» **Dataset content**
• • • • • • •
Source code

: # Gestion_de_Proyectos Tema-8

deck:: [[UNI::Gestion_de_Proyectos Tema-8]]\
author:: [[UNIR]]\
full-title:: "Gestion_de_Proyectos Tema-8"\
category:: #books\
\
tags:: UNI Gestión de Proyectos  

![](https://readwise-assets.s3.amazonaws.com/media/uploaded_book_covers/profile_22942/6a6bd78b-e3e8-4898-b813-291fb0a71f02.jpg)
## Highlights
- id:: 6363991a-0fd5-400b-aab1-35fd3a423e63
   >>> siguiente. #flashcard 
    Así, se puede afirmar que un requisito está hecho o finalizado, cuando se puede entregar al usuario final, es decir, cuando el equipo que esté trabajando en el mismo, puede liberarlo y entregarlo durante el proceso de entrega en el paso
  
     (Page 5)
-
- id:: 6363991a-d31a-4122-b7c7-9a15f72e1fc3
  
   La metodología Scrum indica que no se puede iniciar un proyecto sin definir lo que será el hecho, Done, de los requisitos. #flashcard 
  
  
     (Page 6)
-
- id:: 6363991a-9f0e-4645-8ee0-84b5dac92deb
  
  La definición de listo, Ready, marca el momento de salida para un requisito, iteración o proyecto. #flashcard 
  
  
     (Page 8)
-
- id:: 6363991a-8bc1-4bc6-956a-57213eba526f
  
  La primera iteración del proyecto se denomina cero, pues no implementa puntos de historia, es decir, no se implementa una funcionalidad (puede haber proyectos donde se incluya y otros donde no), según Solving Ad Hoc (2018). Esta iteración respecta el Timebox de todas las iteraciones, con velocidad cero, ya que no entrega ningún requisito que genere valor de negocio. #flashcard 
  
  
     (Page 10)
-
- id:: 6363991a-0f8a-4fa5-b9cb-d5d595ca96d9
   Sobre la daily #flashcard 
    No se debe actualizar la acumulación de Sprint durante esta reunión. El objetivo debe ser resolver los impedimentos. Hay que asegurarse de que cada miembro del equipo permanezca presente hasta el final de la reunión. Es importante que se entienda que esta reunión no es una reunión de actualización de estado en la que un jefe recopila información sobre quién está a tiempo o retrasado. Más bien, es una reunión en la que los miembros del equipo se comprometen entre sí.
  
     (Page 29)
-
• • • • • • •
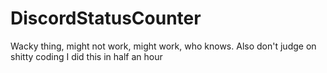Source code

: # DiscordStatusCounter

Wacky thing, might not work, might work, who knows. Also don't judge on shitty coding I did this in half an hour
• • • • • • •
» **Task details**
All lines with the word "puede" must be located in the data and copied.

» **Final answer**
    Así, se puede afirmar que un requisito está hecho o finalizado, cuando se puede entregar al usuario final, es decir, cuando el equipo que esté trabajando en el mismo, puede liberarlo y entregarlo durante el proceso de entrega en el paso
   La metodología Scrum indica que no se puede iniciar un proyecto sin definir lo que será el hecho, Done, de los requisitos. #flashcard 
  La primera iteración del proyecto se denomina cero, pues no implementa puntos de historia, es decir, no se implementa una funcionalidad (puede haber proyectos donde se incluya y otros donde no), según Solving Ad Hoc (2018). Esta iteración respecta el Timebox de todas las iteraciones, con velocidad cero, ya que no entrega ningún requisito que genere valor de negocio. #flashcard 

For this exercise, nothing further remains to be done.